Online Apache HBase Backups with CopyTable

源自:http://blog.cloudera.com/blog/2012/06/online-hbase-backups-with-copytable-2/

CopyTable is a simple Apache HBase utility that, unsurprisingly, can be used for copying individual tables within an HBase cluster or from one HBase cluster to another. In this blog post, we’ll talk about what this tool is, why you would want to use it, how to use it, and some common configuration caveats.

Use cases:

CopyTable is at its core an Apache Hadoop MapReduce job that uses the standard HBase Scan read-path interface to read records from an individual table and writes them to another table (possibly on a separate cluster) using the standard HBase Put write-path interface. It can be used for many purposes:

  • Internal copy of a table (Poor man’s snapshot)

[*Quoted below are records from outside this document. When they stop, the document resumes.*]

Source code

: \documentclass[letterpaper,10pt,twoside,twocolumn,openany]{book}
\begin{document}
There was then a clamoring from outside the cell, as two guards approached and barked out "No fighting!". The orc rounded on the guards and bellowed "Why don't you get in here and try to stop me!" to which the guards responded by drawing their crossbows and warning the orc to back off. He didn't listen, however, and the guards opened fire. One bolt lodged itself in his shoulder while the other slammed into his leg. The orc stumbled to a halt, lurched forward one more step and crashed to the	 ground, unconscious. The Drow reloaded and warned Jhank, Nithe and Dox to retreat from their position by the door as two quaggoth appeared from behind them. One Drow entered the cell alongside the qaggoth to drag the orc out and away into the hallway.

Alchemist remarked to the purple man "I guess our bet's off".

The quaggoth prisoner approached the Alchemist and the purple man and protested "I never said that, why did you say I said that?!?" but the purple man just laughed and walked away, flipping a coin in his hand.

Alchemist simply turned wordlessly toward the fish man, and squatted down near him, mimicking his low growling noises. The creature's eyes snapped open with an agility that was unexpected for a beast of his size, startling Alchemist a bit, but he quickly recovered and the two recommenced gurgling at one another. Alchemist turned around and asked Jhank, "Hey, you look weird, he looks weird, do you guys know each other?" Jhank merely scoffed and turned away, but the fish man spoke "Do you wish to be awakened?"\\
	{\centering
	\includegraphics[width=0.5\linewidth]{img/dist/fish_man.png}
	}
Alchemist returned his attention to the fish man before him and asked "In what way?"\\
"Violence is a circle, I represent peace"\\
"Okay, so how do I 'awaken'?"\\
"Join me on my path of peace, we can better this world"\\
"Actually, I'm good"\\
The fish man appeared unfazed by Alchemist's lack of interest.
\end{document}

  • Remote HBase instance backup

  • Incremental HBase table copies

  • Partial HBase table copies and HBase table schema changes

Assumptions and limitations:

The CopyTable tool has some basic assumptions and limitations. First, if being used in the multi-cluster situation, both clusters must be online and the target instance needs to have the target table present with the same column families defined as the source table.

Since the tool uses standards scans and puts, the target cluster doesn’t have to have the same number of nodes or regions.  In fact, it can have different numbers of tables, different numbers of region servers, and could have completely different region split boundaries. Since we are copying entire tables, you can use performance optimization settings like setting larger scanner caching values for more efficiency. Using the put interface also means that copies can be made between clusters of different minor versions. (0.90.4 -> 0.90.6, CDH3u3 -> CDH3u4) or versions that are wire compatible (0.92.1 -> 0.94.0).

Finally, HBase only provides row-level ACID guarantees; this means while a CopyTable is going on, newly inserted or updated rows may occur and these concurrent edits will either be completely included or completely excluded. While rows will be consistent, there is no guarantees about the consistency, causality, or order of puts on the other rows.

Internal copy of a table (Poor man’s snapshot)

Versions of HBase up to and including the most recent 0.94.x versions do not support table snapshotting. Despite HBase’s ACID limitations, CopyTable can be used as a naive snapshotting mechanism that makes a physical copy of a particular table.

Let’s say that we have a table, tableOrig with column-families cf1 and cf2. We want to copy all its data to tableCopy. We need to first create tableCopy with the same column families:

1

srcCluster$ echo "create 'tableOrig', 'cf1', 'cf2'" | hbase shell

We can then create and copy the table with a new name on the same HBase instance:

1

srcCluster$ hbase org.apache.hadoop.hbase.mapreduce.CopyTable --new.name=tableCopy tableOrig

This starts an MR job that will copy the data.

Remote HBase instance backup

Let’s say we want to copy data to another cluster. This could be a one-off backup, a periodic job or could be for bootstrapping for cross-cluster replication. In this example, we’ll have two separate clusters: srcCluster and dstCluster.

In this multi-cluster case, CopyTable is a push process — your source will be the HBase instance your current hbase-site.xml refers to and the added arguments point to the destination cluster and table. This also assumes that all of the MR TaskTrackers can access all the HBase and ZK nodes in the destination cluster. This mechanism for configuration also means that you could run this as a job on a remote cluster by overriding the hbase/mr configs to use settings from any accessible remote cluster and specify the ZK nodes in the destination cluster. This could be useful if you wanted to copy data from an HBase cluster with lower SLAs and didn’t want to run MR jobs on them directly.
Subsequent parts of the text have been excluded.